When copying the records below, omit any image and print everything else exactly.
++++ Working data
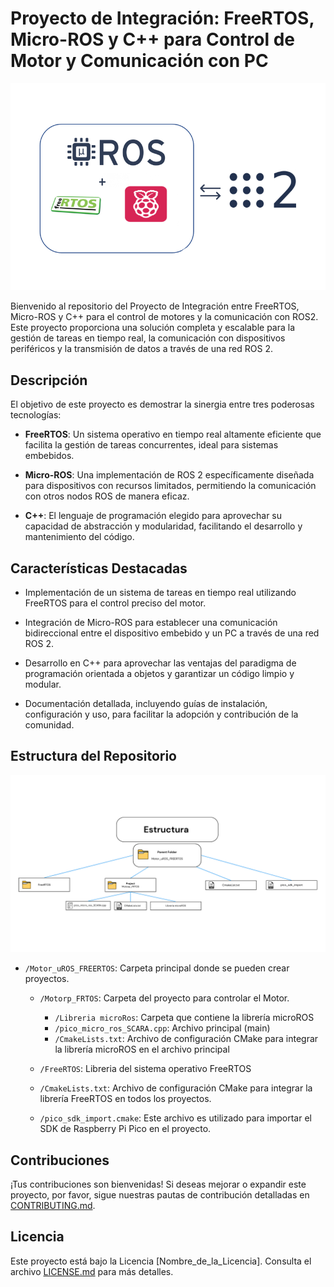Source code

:# Proyecto de Integración: FreeRTOS, Micro-ROS y C++ para Control de Motor y Comunicación con PC

![Logo del Proyecto](/images/logo.png)

Bienvenido al repositorio del Proyecto de Integración entre FreeRTOS, Micro-ROS y C++ para el control de motores y la comunicación con ROS2. Este proyecto proporciona una solución completa y escalable para la gestión de tareas en tiempo real, la comunicación con dispositivos periféricos y la transmisión de datos a través de una red ROS 2.

## Descripción

El objetivo de este proyecto es demostrar la sinergia entre tres poderosas tecnologías:

- **FreeRTOS**: Un sistema operativo en tiempo real altamente eficiente que facilita la gestión de tareas concurrentes, ideal para sistemas embebidos.

- **Micro-ROS**: Una implementación de ROS 2 específicamente diseñada para dispositivos con recursos limitados, permitiendo la comunicación con otros nodos ROS de manera eficaz.

- **C++**: El lenguaje de programación elegido para aprovechar su capacidad de abstracción y modularidad, facilitando el desarrollo y mantenimiento del código.

## Características Destacadas

- Implementación de un sistema de tareas en tiempo real utilizando FreeRTOS para el control preciso del motor.

- Integración de Micro-ROS para establecer una comunicación bidireccional entre el dispositivo embebido y un PC a través de una red ROS 2.

- Desarrollo en C++ para aprovechar las ventajas del paradigma de programación orientada a objetos y garantizar un código limpio y modular.

- Documentación detallada, incluyendo guías de instalación, configuración y uso, para facilitar la adopción y contribución de la comunidad.

## Estructura del Repositorio
![Estructura](/images/Estructura.png)
- `/Motor_uROS_FREERTOS`: Carpeta principal donde se pueden crear proyectos.
   - `/Motorp_FRTOS`: Carpeta del proyecto para controlar el Motor.
      - `/Libreria microRos`: Carpeta que contiene la librería microROS
      - `/pico_micro_ros_SCARA.cpp`: Archivo principal (main)
      - `/CmakeLists.txt`: Archivo de configuración CMake para integrar la librería microROS en el archivo principal

   - `/FreeRTOS`: Libreria del sistema operativo FreeRTOS

   - `/CmakeLists.txt`: Archivo de configuración CMake para integrar la librería FreeRTOS en todos los proyectos.

   - `/pico_sdk_import.cmake`:  Este archivo es utilizado para importar el SDK de Raspberry Pi Pico en el proyecto.

## Contribuciones

¡Tus contribuciones son bienvenidas! Si deseas mejorar o expandir este proyecto, por favor, sigue nuestras pautas de contribución detalladas en [CONTRIBUTING.md](enlace_a_contributing.md).

## Licencia

Este proyecto está bajo la Licencia [Nombre_de_la_Licencia]. Consulta el archivo [LICENSE.md](enlace_a_license.md) para más detalles.
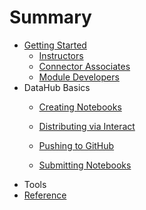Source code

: # Summary

* [Getting Started](README.md)
  * [Instructors](/instructors.md)
  * [Connector Associates](connector-associates.md)
  * [Module Developers](module-developers.md)
* DataHub Basics
  * [Creating Notebooks](/datahub-basics/creating-notebooks.md)
  * [Distributing via Interact](/datahub-basics/distributing-via-interact.md)

  * [Pushing to GitHub](/datahub-basics/pushing-to-github.md)
  * [Submitting Notebooks](/datahub-basics/submitting-notebooks.md)
* Tools
* [Reference](reference.md)



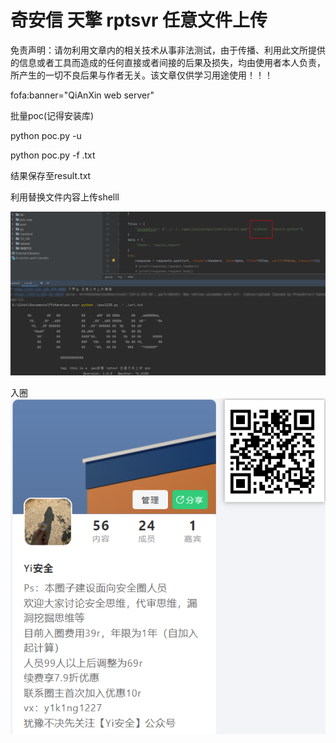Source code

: # 奇安信 天擎 rptsvr 任意文件上传

免责声明：请勿利用文章内的相关技术从事非法测试，由于传播、利用此文所提供的信息或者工具而造成的任何直接或者间接的后果及损失，均由使用者本人负责，所产生的一切不良后果与作者无关。该文章仅供学习用途使用！！！

fofa:banner="QiAnXin web server"

批量poc(记得安装库)

python poc.py -u 

python poc.py -f  .txt

结果保存至result.txt

利用替换文件内容上传shelll

![image-20240118193841950](assets/image-20240118193841950.png)

入圈![image-20240118194414299](assets/image-20240118194414299.png)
++++++++
#### Reply to the task:
Source code

:# Proyecto de Integración: FreeRTOS, Micro-ROS y C++ para Control de Motor y Comunicación con PC

![Logo del Proyecto](/images/logo.png)

Bienvenido al repositorio del Proyecto de Integración entre FreeRTOS, Micro-ROS y C++ para el control de motores y la comunicación con ROS2. Este proyecto proporciona una solución completa y escalable para la gestión de tareas en tiempo real, la comunicación con dispositivos periféricos y la transmisión de datos a través de una red ROS 2.

## Descripción

El objetivo de este proyecto es demostrar la sinergia entre tres poderosas tecnologías:

- **FreeRTOS**: Un sistema operativo en tiempo real altamente eficiente que facilita la gestión de tareas concurrentes, ideal para sistemas embebidos.

- **Micro-ROS**: Una implementación de ROS 2 específicamente diseñada para dispositivos con recursos limitados, permitiendo la comunicación con otros nodos ROS de manera eficaz.

- **C++**: El lenguaje de programación elegido para aprovechar su capacidad de abstracción y modularidad, facilitando el desarrollo y mantenimiento del código.

## Características Destacadas

- Implementación de un sistema de tareas en tiempo real utilizando FreeRTOS para el control preciso del motor.

- Integración de Micro-ROS para establecer una comunicación bidireccional entre el dispositivo embebido y un PC a través de una red ROS 2.

- Desarrollo en C++ para aprovechar las ventajas del paradigma de programación orientada a objetos y garantizar un código limpio y modular.

- Documentación detallada, incluyendo guías de instalación, configuración y uso, para facilitar la adopción y contribución de la comunidad.

## Estructura del Repositorio
![Estructura](/images/Estructura.png)
- `/Motor_uROS_FREERTOS`: Carpeta principal donde se pueden crear proyectos.
   - `/Motorp_FRTOS`: Carpeta del proyecto para controlar el Motor.
      - `/Libreria microRos`: Carpeta que contiene la librería microROS
      - `/pico_micro_ros_SCARA.cpp`: Archivo principal (main)
      - `/CmakeLists.txt`: Archivo de configuración CMake para integrar la librería microROS en el archivo principal

   - `/FreeRTOS`: Libreria del sistema operativo FreeRTOS

   - `/CmakeLists.txt`: Archivo de configuración CMake para integrar la librería FreeRTOS en todos los proyectos.

   - `/pico_sdk_import.cmake`:  Este archivo es utilizado para importar el SDK de Raspberry Pi Pico en el proyecto.

## Contribuciones

¡Tus contribuciones son bienvenidas! Si deseas mejorar o expandir este proyecto, por favor, sigue nuestras pautas de contribución detalladas en [CONTRIBUTING.md](enlace_a_contributing.md).

## Licencia

Este proyecto está bajo la Licencia [Nombre_de_la_Licencia]. Consulta el archivo [LICENSE.md](enlace_a_license.md) para más detalles.
Source code

: # Summary

* [Getting Started](README.md)
  * [Instructors](/instructors.md)
  * [Connector Associates](connector-associates.md)
  * [Module Developers](module-developers.md)
* DataHub Basics
  * [Creating Notebooks](/datahub-basics/creating-notebooks.md)
  * [Distributing via Interact](/datahub-basics/distributing-via-interact.md)

  * [Pushing to GitHub](/datahub-basics/pushing-to-github.md)
  * [Submitting Notebooks](/datahub-basics/submitting-notebooks.md)
* Tools
* [Reference](reference.md)



Source code

: # 奇安信 天擎 rptsvr 任意文件上传

免责声明：请勿利用文章内的相关技术从事非法测试，由于传播、利用此文所提供的信息或者工具而造成的任何直接或者间接的后果及损失，均由使用者本人负责，所产生的一切不良后果与作者无关。该文章仅供学习用途使用！！！

fofa:banner="QiAnXin web server"

批量poc(记得安装库)

python poc.py -u 

python poc.py -f  .txt

结果保存至result.txt

利用替换文件内容上传shelll

![image-20240118193841950](assets/image-20240118193841950.png)

入圈![image-20240118194414299](assets/image-20240118194414299.png)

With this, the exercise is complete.